German election battleground moves to TV studio
Chancellor Gerhard Schroeder and conservative challenger Angela Merkel square off today in a live televised debate – a crucial encounter that gives both candidates a chance to impress undecided voters two weeks before Germany’s September 18 election.
The 90-minute debate, being broadcast on four channels during prime time, offers the beleaguered Schroeder an opportunity to showcase his strong television skills amid polls giving Merkel’s Christian Democrats a double-digit advantage over Schroeder’s Social Democrats.
Televised debates between incumbent and challenger were held for the first time in Germany before the last election, in 2002. Schroeder was helped by a strong performance against then-challenger Edmund Stoiber, during which he drove home his opposition to a possible war in Iraq.
Although Merkel’s party has a strong lead this time, it is less clear whether it and the pro-business Free Democrats will muster enough votes to form her preferred coalition. If they fall short, Merkel could be forced into a so-called “grand coalition” with Schroeder’s party.
“A shift that leads to a grand coalition after election day is certainly possible” as a result of today’s debate, Manfred Guellner, the head of the Forsa polling agency, told the Bild am Sonntag newspaper.
Schroeder himself appeared keen to play down the encounter, telling the Bonn daily Generalanzeiger that “we should not elevate this debate to a special level”.
Schroeder, who still has an edge in personal popularity over Merkel, will be hard pressed to exceed expectations in the debate.
A poll released on Friday found 48% expecting the chancellor to be the better performer, with only 11% forecasting that Merkel would emerge the winner and 34 percent predicting no major difference.
But the same poll, by the Forschungsgruppe Wahlen institute, put support for the Christian Democrats at 43%, with the Free Democrats on 7% – a combined 50% of the vote.
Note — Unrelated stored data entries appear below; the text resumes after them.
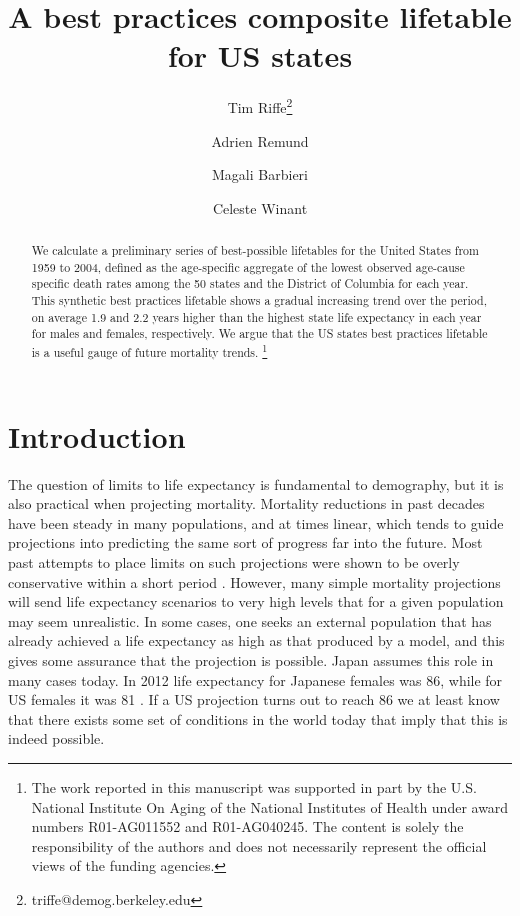 \documentclass[11pt,oneside,a4paper]{article} %
\newcommand\ackn[1]{%
  \begingroup
  \renewcommand\thefootnote{}\footnote{#1}%
  \addtocounter{footnote}{-1}%
  \endgroup
}
\begin{document}
\title{A best practices composite lifetable for US states}

\author[1]{Tim Riffe\thanks{triffe@demog.berkeley.edu}}
\author[2,3]{Adrien Remund}
\author[3,4]{Magali Barbieri}
\author[4]{Celeste Winant}


\maketitle

\begin{abstract}
We calculate a preliminary series of best-possible lifetables for the United
States from 1959 to 2004, defined as the age-specific aggregate of the lowest
observed age-cause specific death rates among the 50
states and the District of Columbia for each year. This synthetic best practices lifetable shows a gradual
increasing trend over the period, on average 1.9 and 2.2 years higher
than the highest state life expectancy in each year for males and females,
respectively. We argue that the US states best practices lifetable is a useful
gauge of future mortality trends.
\ackn{The work reported in this manuscript was supported in part by the U.S.
National Institute On Aging of the National Institutes of Health under award
numbers R01-AG011552 and R01-AG040245. The content is solely the responsibility of the authors and does not necessarily represent the official views of the funding agencies.}
\end{abstract}


\section*{Introduction}

The question of limits to life expectancy is fundamental to demography, but it
is also practical when projecting mortality. Mortality reductions in past
decades have been steady in many populations, and at times linear, which tends
to guide projections into predicting the same sort of progress far into the
future. Most past attempts to place limits on such projections were shown to be
overly conservative within a short period \citep{oeppen2002broken}.
However, many simple mortality projections will send life expectancy scenarios
to very high levels that for a given population may seem unrealistic. In some
cases, one seeks an external population that has already achieved a life
expectancy as high as that produced by a model, and this gives some assurance
that the projection is possible. Japan assumes this role in many cases today. In
2012 life expectancy for Japanese females was 86, while for US females it was 81
\citep{HMD}. If a US projection turns out to reach 86 we at least know that
there exists some set of conditions in the world today that imply that this is
indeed possible.
\end{document}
It found Schroeder’s Social Democrats languishing on 32%, with their coalition partner, the Greens, at 7% and the Left Party, an alliance of ex-communists and former Social Democrats disgruntled by Schroeder’s welfare state reforms at 8%. The poll of 1,305 people gave a margin of error of plus or minus 2.7 percentage points.
Sunday’s debate is the only one-on-one encounter of the campaign. There were two debates in 2002, but Merkel argued that this year’s short campaign left time for only one – a proposal that both sides approved after lengthy wrangling.
Three years ago, the looming Iraq war and Schroeder’s decisive handling of floods in eastern Germany helped him to a narrow win. But this time, Schroeder’s party has yet to find an issue that resonates with voters.
Schroeder, who called for the vote a year ahead of schedule after his party suffered a crushing state election defeat in May, has accused Merkel’s conservatives of pursuing a “cold” society in which workers’ rights would be attacked.
Merkel has centred her campaign firmly on the German economy’s stagnation and the country’s persistently high unemployment rate – currently 11.4%.